**GIVEN ENTRIES**:
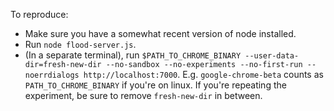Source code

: To reproduce:
- Make sure you have a somewhat recent version of node installed.
- Run `node flood-server.js`.
- (In a separate terminal), run `$PATH_TO_CHROME_BINARY --user-data-dir=fresh-new-dir --no-sandbox --no-experiments --no-first-run --noerrdialogs http://localhost:7000`. E.g. `google-chrome-beta` counts as `PATH_TO_CHROME_BINARY` if you're on linux. If you're repeating the experiment, be sure to remove `fresh-new-dir` in between.  
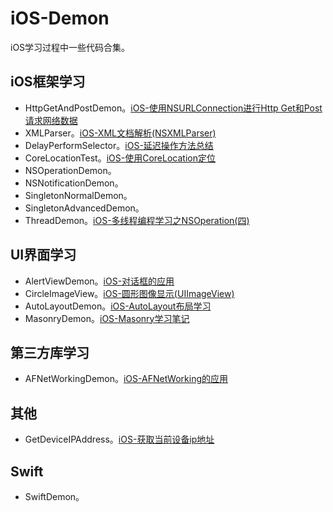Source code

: # iOS-Demon
iOS学习过程中一些代码合集。


## iOS框架学习

* HttpGetAndPostDemon。[iOS-使用NSURLConnection进行Http Get和Post请求网络数据](http://lysongzi.com/2016/01/28/iOS-使用NSURLConnection进行Http-Get和Post请求网络数据/)
* XMLParser。[iOS-XML文档解析(NSXMLParser)](http://lysongzi.com/2016/01/23/iOS-XML文档解析(NSXMLParser)/)
* DelayPerformSelector。[iOS-延迟操作方法总结](http://lysongzi.com/2016/01/30/iOS-延迟操作方法总结/)
* CoreLocationTest。[iOS-使用CoreLocation定位](http://lysongzi.com/2016/01/24/iOS-使用CoreLocation定位/)
* NSOperationDemon。
* NSNotificationDemon。
* SingletonNormalDemon。
* SingletonAdvancedDemon。
* ThreadDemon。[iOS-多线程编程学习之NSOperation(四)](http://lysongzi.com/2016/02/23/iOS-多线程编程学习之NSOperation-四/)

## UI界面学习

* AlertViewDemon。[iOS-对话框的应用](http://lysongzi.com/2016/01/29/iOS-对话框的应用/)
* CircleImageView。[iOS-圆形图像显示(UIImageView)](http://lysongzi.com/2016/02/04/iOS-圆形图像显示/)
* AutoLayoutDemon。[iOS-AutoLayout布局学习](http://lysongzi.com/2016/02/12/iOS-AutoLayout布局学习/)
* MasonryDemon。[iOS-Masonry学习笔记](http://lysongzi.com/2016/02/20/iOS-Masonry学习笔记/)

## 第三方库学习

* AFNetWorkingDemon。[iOS-AFNetWorking的应用](http://lysongzi.com/2016/01/29/iOS-AFNetWorking的应用/)   

## 其他

* GetDeviceIPAddress。[iOS-获取当前设备ip地址](http://lysongzi.com/2016/01/28/iOS-获取当前设备ip地址/)

## Swift
* SwiftDemon。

**ASSIGNMENT**: Among the entries above, identify all lines with "node" and copy them.

**SOLUTION TO THIS PROBLEM**:
- Make sure you have a somewhat recent version of node installed.
- Run `node flood-server.js`.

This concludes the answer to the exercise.